Data extracted from a collection
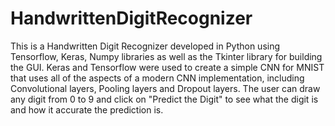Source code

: # HandwrittenDigitRecognizer
This is a Handwritten Digit Recognizer developed in Python using Tensorflow, Keras, Numpy libraries as well as the Tkinter library for building the GUI. Keras and Tensorflow were used to create a simple CNN for MNIST that uses all of the aspects of a modern CNN implementation, including Convolutional layers, Pooling layers and Dropout layers. The user can draw any digit from 0 to 9 and click on "Predict the Digit" to see what the digit is and how it accurate the prediction is.
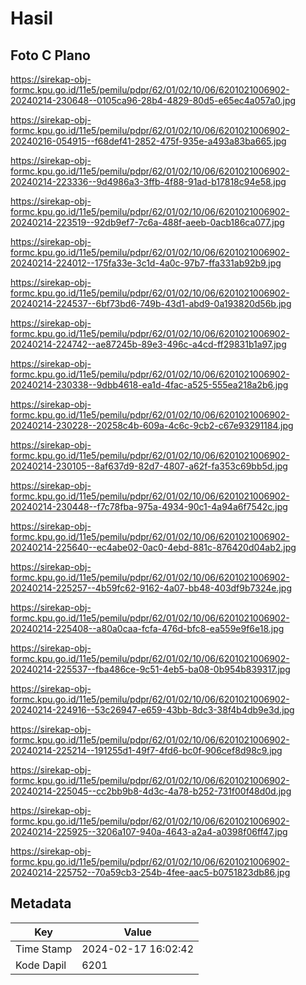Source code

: # Hasil

## Foto C Plano

https://sirekap-obj-formc.kpu.go.id/11e5/pemilu/pdpr/62/01/02/10/06/6201021006902-20240214-230648--0105ca96-28b4-4829-80d5-e65ec4a057a0.jpg

https://sirekap-obj-formc.kpu.go.id/11e5/pemilu/pdpr/62/01/02/10/06/6201021006902-20240216-054915--f68def41-2852-475f-935e-a493a83ba665.jpg

https://sirekap-obj-formc.kpu.go.id/11e5/pemilu/pdpr/62/01/02/10/06/6201021006902-20240214-223336--9d4986a3-3ffb-4f88-91ad-b17818c94e58.jpg

https://sirekap-obj-formc.kpu.go.id/11e5/pemilu/pdpr/62/01/02/10/06/6201021006902-20240214-223519--92db9ef7-7c6a-488f-aeeb-0acb186ca077.jpg

https://sirekap-obj-formc.kpu.go.id/11e5/pemilu/pdpr/62/01/02/10/06/6201021006902-20240214-224012--175fa33e-3c1d-4a0c-97b7-ffa331ab92b9.jpg

https://sirekap-obj-formc.kpu.go.id/11e5/pemilu/pdpr/62/01/02/10/06/6201021006902-20240214-224537--6bf73bd6-749b-43d1-abd9-0a193820d56b.jpg

https://sirekap-obj-formc.kpu.go.id/11e5/pemilu/pdpr/62/01/02/10/06/6201021006902-20240214-224742--ae87245b-89e3-496c-a4cd-ff29831b1a97.jpg

https://sirekap-obj-formc.kpu.go.id/11e5/pemilu/pdpr/62/01/02/10/06/6201021006902-20240214-230338--9dbb4618-ea1d-4fac-a525-555ea218a2b6.jpg

https://sirekap-obj-formc.kpu.go.id/11e5/pemilu/pdpr/62/01/02/10/06/6201021006902-20240214-230228--20258c4b-609a-4c6c-9cb2-c67e93291184.jpg

https://sirekap-obj-formc.kpu.go.id/11e5/pemilu/pdpr/62/01/02/10/06/6201021006902-20240214-230105--8af637d9-82d7-4807-a62f-fa353c69bb5d.jpg

https://sirekap-obj-formc.kpu.go.id/11e5/pemilu/pdpr/62/01/02/10/06/6201021006902-20240214-230448--f7c78fba-975a-4934-90c1-4a94a6f7542c.jpg

https://sirekap-obj-formc.kpu.go.id/11e5/pemilu/pdpr/62/01/02/10/06/6201021006902-20240214-225640--ec4abe02-0ac0-4ebd-881c-876420d04ab2.jpg

https://sirekap-obj-formc.kpu.go.id/11e5/pemilu/pdpr/62/01/02/10/06/6201021006902-20240214-225257--4b59fc62-9162-4a07-bb48-403df9b7324e.jpg

https://sirekap-obj-formc.kpu.go.id/11e5/pemilu/pdpr/62/01/02/10/06/6201021006902-20240214-225408--a80a0caa-fcfa-476d-bfc8-ea559e9f6e18.jpg

https://sirekap-obj-formc.kpu.go.id/11e5/pemilu/pdpr/62/01/02/10/06/6201021006902-20240214-225537--fba486ce-9c51-4eb5-ba08-0b954b839317.jpg

https://sirekap-obj-formc.kpu.go.id/11e5/pemilu/pdpr/62/01/02/10/06/6201021006902-20240214-224916--53c26947-e659-43bb-8dc3-38f4b4db9e3d.jpg

https://sirekap-obj-formc.kpu.go.id/11e5/pemilu/pdpr/62/01/02/10/06/6201021006902-20240214-225214--191255d1-49f7-4fd6-bc0f-906cef8d98c9.jpg

https://sirekap-obj-formc.kpu.go.id/11e5/pemilu/pdpr/62/01/02/10/06/6201021006902-20240214-225045--cc2bb9b8-4d3c-4a78-b252-731f00f48d0d.jpg

https://sirekap-obj-formc.kpu.go.id/11e5/pemilu/pdpr/62/01/02/10/06/6201021006902-20240214-225925--3206a107-940a-4643-a2a4-a0398f06ff47.jpg

https://sirekap-obj-formc.kpu.go.id/11e5/pemilu/pdpr/62/01/02/10/06/6201021006902-20240214-225752--70a59cb3-254b-4fee-aac5-b0751823db86.jpg


## Metadata

| Key        | Value               |
| ---------- | ------------------- |
| Time Stamp | 2024-02-17 16:02:42 |
| Kode Dapil | 6201                |



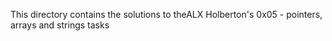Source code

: This directory contains the solutions to theALX Holberton's 0x05 - pointers, arrays and strings tasks 
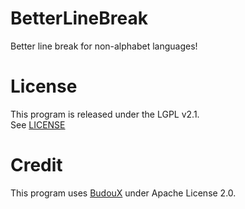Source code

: # BetterLineBreak

Better line break for non-alphabet languages!

# License

This program is released under the LGPL v2.1.  
See [LICENSE](/LICENSE)

# Credit

This program uses [BudouX](https://github.com/google/budoux) under Apache License 2.0.
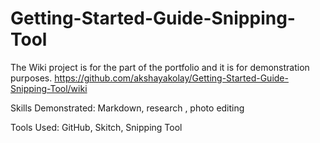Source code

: # Getting-Started-Guide-Snipping-Tool
The Wiki project is for the part of the portfolio and it is for demonstration purposes.
https://github.com/akshayakolay/Getting-Started-Guide-Snipping-Tool/wiki

Skills Demonstrated: Markdown, research , photo editing 

Tools Used: GitHub, Skitch, Snipping Tool


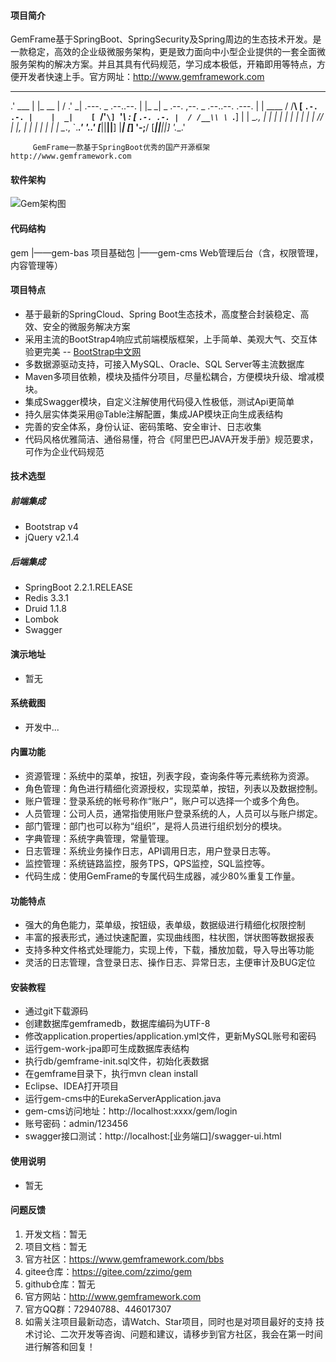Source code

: #### 项目简介
GemFrame基于SpringBoot、SpringSecurity及Spring周边的生态技术开发。是一款稳定，高效的企业级微服务架构，更是致力面向中小型企业提供的一套全面微服务架构的解决方案。并且其具有代码规范，学习成本极低，开箱即用等特点，方便开发者快速上手。官方网址：http://www.gemframework.com
   ______                          ________
 .' ___  |                        |_   __  |
/ .'   \_|   .---.   _ .--..--.     | |_ \_|  _ .--.   ,--.    _ .--..--.    .---.
| |   ____  / /__\\ [ `.-. .-. |    |  _|    [ `/'`\] `'_\ :  [ `.-. .-. |  / /__\\
\ `.___]  | | \__.,  | | | | | |   _| |_      | |     // | |,  | | | | | |  | \__.,
 `._____.'   '.__.' [___||__||__] |_____|    [___]    \'-;__/ [___||__||__]  '.__.'

         GemFrame一款基于SpringBoot优秀的国产开源框架 http://www.gemframework.com

#### 软件架构
![Gem架构图](https://images.gitee.com/uploads/images/2019/1215/223822_6d41d924_1388237.png "屏幕截图.png")

#### 代码结构

gem
 |——gem-bas 项目基础包
 |——gem-cms Web管理后台（含，权限管理，内容管理等）

#### 项目特点
- 基于最新的SpringCloud、Spring Boot生态技术，高度整合封装稳定、高效、安全的微服务解决方案
- 采用主流的BootStrap4响应式前端模版框架，上手简单、美观大气、交互体验更完美
-- [BootStrap中文网](https://www.bootcss.com)
- 多数据源驱动支持，可接入MySQL、Oracle、SQL Server等主流数据库
- Maven多项目依赖，模块及插件分项目，尽量松耦合，方便模块升级、增减模块。
- 集成Swagger模块，自定义注解使用代码侵入性极低，测试Api更简单
- 持久层实体类采用@Table注解配置，集成JAP模块正向生成表结构
- 完善的安全体系，身份认证、密码策略、安全审计、日志收集
- 代码风格优雅简洁、通俗易懂，符合《阿里巴巴JAVA开发手册》规范要求，可作为企业代码规范

#### 技术选型
##### 前端集成

- Bootstrap v4
- jQuery v2.1.4

##### 后端集成
- SpringBoot 2.2.1.RELEASE
- Redis 3.3.1
- Druid 1.1.8
- Lombok
- Swagger

#### 演示地址

- 暂无

#### 系统截图

- 开发中...

#### 内置功能

- 资源管理：系统中的菜单，按钮，列表字段，查询条件等元素统称为资源。
- 角色管理：角色进行精细化资源授权，实现菜单，按钮，列表以及数据控制。
- 账户管理：登录系统的帐号称作“账户”，账户可以选择一个或多个角色。
- 人员管理：公司人员，通常指使用账户登录系统的人，人员可以与账户绑定。
- 部门管理：部门也可以称为“组织”，是将人员进行组织划分的模块。
- 字典管理：系统字典管理，常量管理。
- 日志管理：系统业务操作日志，API调用日志，用户登录日志等。
- 监控管理：系统链路监控，服务TPS，QPS监控，SQL监控等。
- 代码生成：使用GemFrame的专属代码生成器，减少80%重复工作量。

#### 功能特点

- 强大的角色能力，菜单级，按钮级，表单级，数据级进行精细化权限控制
- 丰富的报表形式，通过快速配置，实现曲线图，柱状图，饼状图等数据报表
- 支持多种文件格式处理能力，实现上传，下载，播放加载，导入导出等功能
- 灵活的日志管理，含登录日志、操作日志、异常日志，主便审计及BUG定位

#### 安装教程

- 通过git下载源码
- 创建数据库gemframedb，数据库编码为UTF-8
- 修改application.properties/application.yml文件，更新MySQL账号和密码
- 运行gem-work-jpa即可生成数据库表结构
- 执行db/gemframe-init.sql文件，初始化表数据
- 在gemframe目录下，执行mvn clean install
- Eclipse、IDEA打开项目
- 运行gem-cms中的EurekaServerApplication.java
- gem-cms访问地址：http://localhost:xxxx/gem/login
- 账号密码：admin/123456
- swagger接口测试：http://localhost:[业务端口]/swagger-ui.html

#### 使用说明

- 暂无

#### 问题反馈

1.  开发文档：暂无
2.  项目文档：暂无
3.  官方社区：https://www.gemframework.com/bbs
4.  gitee仓库：https://gitee.com/zzimo/gem
5.  github仓库：暂无
6.  官方网站：http://www.gemframework.com
7.  官方QQ群：72940788、446017307
8.  如需关注项目最新动态，请Watch、Star项目，同时也是对项目最好的支持 技术讨论、二次开发等咨询、问题和建议，请移步到官方社区，我会在第一时间进行解答和回复！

PROBLEM DETAILS.
Output, and output only, the lines from the one containing "- swagger接口测试：" through the last line of the data above.

WRITTEN ANSWER.
- swagger接口测试：http://localhost:[业务端口]/swagger-ui.html

#### 使用说明

- 暂无

#### 问题反馈

1.  开发文档：暂无
2.  项目文档：暂无
3.  官方社区：https://www.gemframework.com/bbs
4.  gitee仓库：https://gitee.com/zzimo/gem
5.  github仓库：暂无
6.  官方网站：http://www.gemframework.com
7.  官方QQ群：72940788、446017307
8.  如需关注项目最新动态，请Watch、Star项目，同时也是对项目最好的支持 技术讨论、二次开发等咨询、问题和建议，请移步到官方社区，我会在第一时间进行解答和回复！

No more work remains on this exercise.